WHAT IS REQUIRED:
Restate the full listing precisely as written.

((

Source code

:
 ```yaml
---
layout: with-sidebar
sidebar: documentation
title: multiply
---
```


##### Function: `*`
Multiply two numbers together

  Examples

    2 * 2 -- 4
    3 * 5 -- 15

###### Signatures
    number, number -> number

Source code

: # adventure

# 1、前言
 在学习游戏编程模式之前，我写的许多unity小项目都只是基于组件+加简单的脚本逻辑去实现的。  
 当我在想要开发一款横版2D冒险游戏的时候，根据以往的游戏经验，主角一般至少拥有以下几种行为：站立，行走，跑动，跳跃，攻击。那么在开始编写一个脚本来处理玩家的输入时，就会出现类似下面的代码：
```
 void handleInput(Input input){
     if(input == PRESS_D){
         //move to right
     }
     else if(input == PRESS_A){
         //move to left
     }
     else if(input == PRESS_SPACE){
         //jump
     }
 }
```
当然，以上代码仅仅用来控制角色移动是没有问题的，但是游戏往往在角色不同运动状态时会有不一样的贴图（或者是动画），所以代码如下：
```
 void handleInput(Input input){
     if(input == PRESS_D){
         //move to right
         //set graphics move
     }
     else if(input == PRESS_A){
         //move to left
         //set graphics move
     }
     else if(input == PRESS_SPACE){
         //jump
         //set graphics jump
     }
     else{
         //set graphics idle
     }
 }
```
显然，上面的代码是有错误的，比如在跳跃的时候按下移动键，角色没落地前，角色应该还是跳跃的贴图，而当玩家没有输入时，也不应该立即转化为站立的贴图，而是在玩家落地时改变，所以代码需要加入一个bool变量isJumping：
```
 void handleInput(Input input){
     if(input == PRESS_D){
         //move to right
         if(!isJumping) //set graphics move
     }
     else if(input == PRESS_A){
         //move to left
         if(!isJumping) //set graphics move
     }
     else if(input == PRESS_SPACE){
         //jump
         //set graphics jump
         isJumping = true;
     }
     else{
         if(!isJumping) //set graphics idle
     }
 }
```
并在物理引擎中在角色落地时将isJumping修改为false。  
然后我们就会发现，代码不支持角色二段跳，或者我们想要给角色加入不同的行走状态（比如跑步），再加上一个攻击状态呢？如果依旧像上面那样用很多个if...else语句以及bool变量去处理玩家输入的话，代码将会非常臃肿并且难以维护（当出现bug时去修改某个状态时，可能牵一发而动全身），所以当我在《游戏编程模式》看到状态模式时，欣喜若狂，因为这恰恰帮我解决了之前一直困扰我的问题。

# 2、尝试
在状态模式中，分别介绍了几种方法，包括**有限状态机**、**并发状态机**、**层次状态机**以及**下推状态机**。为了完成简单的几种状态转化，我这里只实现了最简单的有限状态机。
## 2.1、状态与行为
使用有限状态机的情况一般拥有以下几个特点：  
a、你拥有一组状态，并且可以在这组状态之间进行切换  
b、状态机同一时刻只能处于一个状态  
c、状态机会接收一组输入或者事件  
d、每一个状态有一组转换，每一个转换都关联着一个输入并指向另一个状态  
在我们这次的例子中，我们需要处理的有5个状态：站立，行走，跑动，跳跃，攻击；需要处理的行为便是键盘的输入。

))

TASK RESPONSE:
Source code

:
 ```yaml
---
layout: with-sidebar
sidebar: documentation
title: multiply
---
```


##### Function: `*`
Multiply two numbers together

  Examples

    2 * 2 -- 4
    3 * 5 -- 15

###### Signatures
    number, number -> number

Source code

: # adventure

# 1、前言
 在学习游戏编程模式之前，我写的许多unity小项目都只是基于组件+加简单的脚本逻辑去实现的。  
 当我在想要开发一款横版2D冒险游戏的时候，根据以往的游戏经验，主角一般至少拥有以下几种行为：站立，行走，跑动，跳跃，攻击。那么在开始编写一个脚本来处理玩家的输入时，就会出现类似下面的代码：
```
 void handleInput(Input input){
     if(input == PRESS_D){
         //move to right
     }
     else if(input == PRESS_A){
         //move to left
     }
     else if(input == PRESS_SPACE){
         //jump
     }
 }
```
当然，以上代码仅仅用来控制角色移动是没有问题的，但是游戏往往在角色不同运动状态时会有不一样的贴图（或者是动画），所以代码如下：
```
 void handleInput(Input input){
     if(input == PRESS_D){
         //move to right
         //set graphics move
     }
     else if(input == PRESS_A){
         //move to left
         //set graphics move
     }
     else if(input == PRESS_SPACE){
         //jump
         //set graphics jump
     }
     else{
         //set graphics idle
     }
 }
```
显然，上面的代码是有错误的，比如在跳跃的时候按下移动键，角色没落地前，角色应该还是跳跃的贴图，而当玩家没有输入时，也不应该立即转化为站立的贴图，而是在玩家落地时改变，所以代码需要加入一个bool变量isJumping：
```
 void handleInput(Input input){
     if(input == PRESS_D){
         //move to right
         if(!isJumping) //set graphics move
     }
     else if(input == PRESS_A){
         //move to left
         if(!isJumping) //set graphics move
     }
     else if(input == PRESS_SPACE){
         //jump
         //set graphics jump
         isJumping = true;
     }
     else{
         if(!isJumping) //set graphics idle
     }
 }
```
并在物理引擎中在角色落地时将isJumping修改为false。  
然后我们就会发现，代码不支持角色二段跳，或者我们想要给角色加入不同的行走状态（比如跑步），再加上一个攻击状态呢？如果依旧像上面那样用很多个if...else语句以及bool变量去处理玩家输入的话，代码将会非常臃肿并且难以维护（当出现bug时去修改某个状态时，可能牵一发而动全身），所以当我在《游戏编程模式》看到状态模式时，欣喜若狂，因为这恰恰帮我解决了之前一直困扰我的问题。

# 2、尝试
在状态模式中，分别介绍了几种方法，包括**有限状态机**、**并发状态机**、**层次状态机**以及**下推状态机**。为了完成简单的几种状态转化，我这里只实现了最简单的有限状态机。
## 2.1、状态与行为
使用有限状态机的情况一般拥有以下几个特点：  
a、你拥有一组状态，并且可以在这组状态之间进行切换  
b、状态机同一时刻只能处于一个状态  
c、状态机会接收一组输入或者事件  
d、每一个状态有一组转换，每一个转换都关联着一个输入并指向另一个状态  
在我们这次的例子中，我们需要处理的有5个状态：站立，行走，跑动，跳跃，攻击；需要处理的行为便是键盘的输入。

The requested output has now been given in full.